----- Original Message -----

From: "bulletmagnet" <brnetboard@BIRTHRIGHT.NET>

Sent: Saturday, April 03, 2004 6:59 PM

Subject: Re: [BIRTHRIGHT] How have the Humans won against the elves?

[2#2414]





> The fact that a defeated human army can heal up and return

> in a few days spells victory.



This does create interesting changes in how wars are fought. The key ratio

is the number of soldiers to the number of priests, so when PC priests

accompany a single company, their ability to fundamentally alter the balance

of power is huge. Battle oriented priests, who have taken Reach Spell,

might toss off five or six cure lights plus more potent healing. If they

are anything like my players, they get around this limit by creating huge

numbers of healing "potions". [I refer to any spell storage device that

works like a potion in that anyone can use it, it is limited to spell levels

1-3, and uses the cost tables of potions.] Magical healing is even more

profound when you get away from brittle low level characters.
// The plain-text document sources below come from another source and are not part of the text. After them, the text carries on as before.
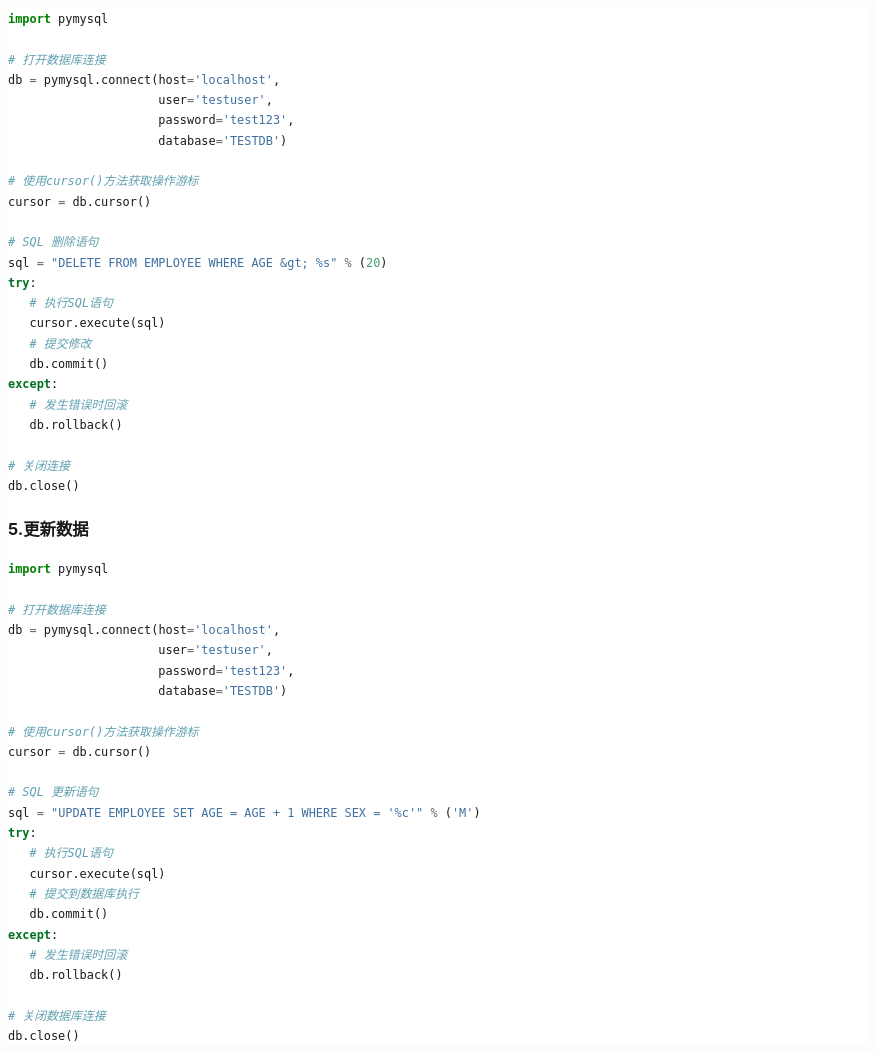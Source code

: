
 ```python
import pymysql
 
# 打开数据库连接
db = pymysql.connect(host='localhost',
                     user='testuser',
                     password='test123',
                     database='TESTDB')
 
# 使用cursor()方法获取操作游标 
cursor = db.cursor()
 
# SQL 删除语句
sql = "DELETE FROM EMPLOYEE WHERE AGE &gt; %s" % (20)
try:
   # 执行SQL语句
   cursor.execute(sql)
   # 提交修改
   db.commit()
except:
   # 发生错误时回滚
   db.rollback()
 
# 关闭连接
db.close()

```

### 5.更新数据

```python
import pymysql
 
# 打开数据库连接
db = pymysql.connect(host='localhost',
                     user='testuser',
                     password='test123',
                     database='TESTDB')
 
# 使用cursor()方法获取操作游标 
cursor = db.cursor()
 
# SQL 更新语句
sql = "UPDATE EMPLOYEE SET AGE = AGE + 1 WHERE SEX = '%c'" % ('M')
try:
   # 执行SQL语句
   cursor.execute(sql)
   # 提交到数据库执行
   db.commit()
except:
   # 发生错误时回滚
   db.rollback()
 
# 关闭数据库连接
db.close()

```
A unit of 60

huskarlar (60 @ 3rd level, 2 @ 6th level, 1 8th level captain or jarl in

command) relies more on strategic healing to prevent combatants from

dropping, meaning that one high level priest can fundamentally alter the

odds in combat.



Given this situation, it would almost become standard to include healers in

units: don`t leave camp with it. One might assume that my huskarlar instead

has 50 3rd level warriors, 2 6th level fighters, 1 8th level fighter, 2 2nd

level priests, and 1 5th level priest. Such a unit could effectively ignore

its first hit result. The loss of combat power from exchanging 3 warriors

for the three priests doesn`t really weaken the unit`s combat power. The

sacrfice of 3 incriments of BAB and 9 hps is more than offset by all that

healing magic. Keep in mind we are changing warriors for priests, so the

calculus is different than if we changed fighters for priests, since we

would be lossing two combat feats as well.